Sixpence None The Richer -My Dear Machine EP

When Sixpence None The Richer teamed with Charlie Peacock for his 2004 release, Full Circle, it was a pretty firm belief that this was the last we would hear from the collaborative efforts of Matt Slocum and Leigh (Bingham) Nash. While the duo went their separate ways - Slocum to work with Astronaut Pushers and Nash to launch a solo pop career - they would later learn that what they had together, musically, was something special that they couldn't replicate on their own apart from each other. With that realized late last year, Slocum and Nash decided 2008 would bring about the return of Sixpence None The Richer.

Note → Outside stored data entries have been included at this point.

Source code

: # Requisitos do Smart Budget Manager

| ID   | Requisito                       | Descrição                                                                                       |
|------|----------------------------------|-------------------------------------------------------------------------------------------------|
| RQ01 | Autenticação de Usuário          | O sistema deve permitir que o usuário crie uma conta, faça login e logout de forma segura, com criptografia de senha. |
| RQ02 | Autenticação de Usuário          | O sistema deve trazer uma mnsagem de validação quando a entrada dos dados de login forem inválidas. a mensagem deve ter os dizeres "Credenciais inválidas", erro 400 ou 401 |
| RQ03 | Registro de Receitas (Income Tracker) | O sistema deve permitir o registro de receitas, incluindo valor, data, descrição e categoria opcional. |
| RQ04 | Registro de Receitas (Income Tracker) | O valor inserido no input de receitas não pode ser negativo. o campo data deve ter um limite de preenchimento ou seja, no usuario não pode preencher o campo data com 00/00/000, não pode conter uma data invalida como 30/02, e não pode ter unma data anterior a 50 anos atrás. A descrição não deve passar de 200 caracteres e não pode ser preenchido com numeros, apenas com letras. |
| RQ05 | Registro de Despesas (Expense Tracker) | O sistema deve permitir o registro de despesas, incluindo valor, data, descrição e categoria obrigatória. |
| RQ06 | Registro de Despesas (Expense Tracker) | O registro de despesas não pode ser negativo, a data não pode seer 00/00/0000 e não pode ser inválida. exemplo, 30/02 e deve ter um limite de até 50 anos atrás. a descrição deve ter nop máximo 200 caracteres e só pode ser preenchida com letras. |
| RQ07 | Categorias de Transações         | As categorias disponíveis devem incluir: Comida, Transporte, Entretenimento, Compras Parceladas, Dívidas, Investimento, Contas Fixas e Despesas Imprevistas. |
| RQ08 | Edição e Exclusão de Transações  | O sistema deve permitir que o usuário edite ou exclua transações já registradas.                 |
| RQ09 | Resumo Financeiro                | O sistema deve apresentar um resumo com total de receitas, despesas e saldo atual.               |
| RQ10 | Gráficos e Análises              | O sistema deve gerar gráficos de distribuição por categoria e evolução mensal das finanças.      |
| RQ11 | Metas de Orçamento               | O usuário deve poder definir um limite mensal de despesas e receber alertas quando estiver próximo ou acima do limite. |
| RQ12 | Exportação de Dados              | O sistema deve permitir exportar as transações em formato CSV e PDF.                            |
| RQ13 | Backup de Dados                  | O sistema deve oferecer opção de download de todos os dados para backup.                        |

A lot has transpired in the lives of Slocum and Nash since Sixpence originally disbanded, including a broken relationship for Nash which has become a topic for her recent songwriting, especially on last year's collaboration with Delerium, entitled Fauxliage. The songs on Sixpence's first release this year, a four-song EP entitled My Dear Machine, seem to be heavily inspired by Nash's heartbreak as well, with lyrics that are brutally honest and painfully real throughout. Nash's sweet and soft vocals display more of this heartache this time around, as the listener can really feel what Leigh is going through. But the brutal honesty, coupled with the freedom that no ties to a record label for this release bring, lets the use of mild profanity creep in as Nash expresses her spiritual frustrations in "Amazing Grace (Give It Back)," "I knew a song that played in me / It seems I've lost the melody / So please, Lord, give it back to me.... You're everywhere in every time / And yet You're so d*mn hard to find." While most going through the Christian walk can empathize with a statement like that - being able to relate to the times in life where God seems absent - it's unfortunate to hear that on a Sixpence None The Richer release.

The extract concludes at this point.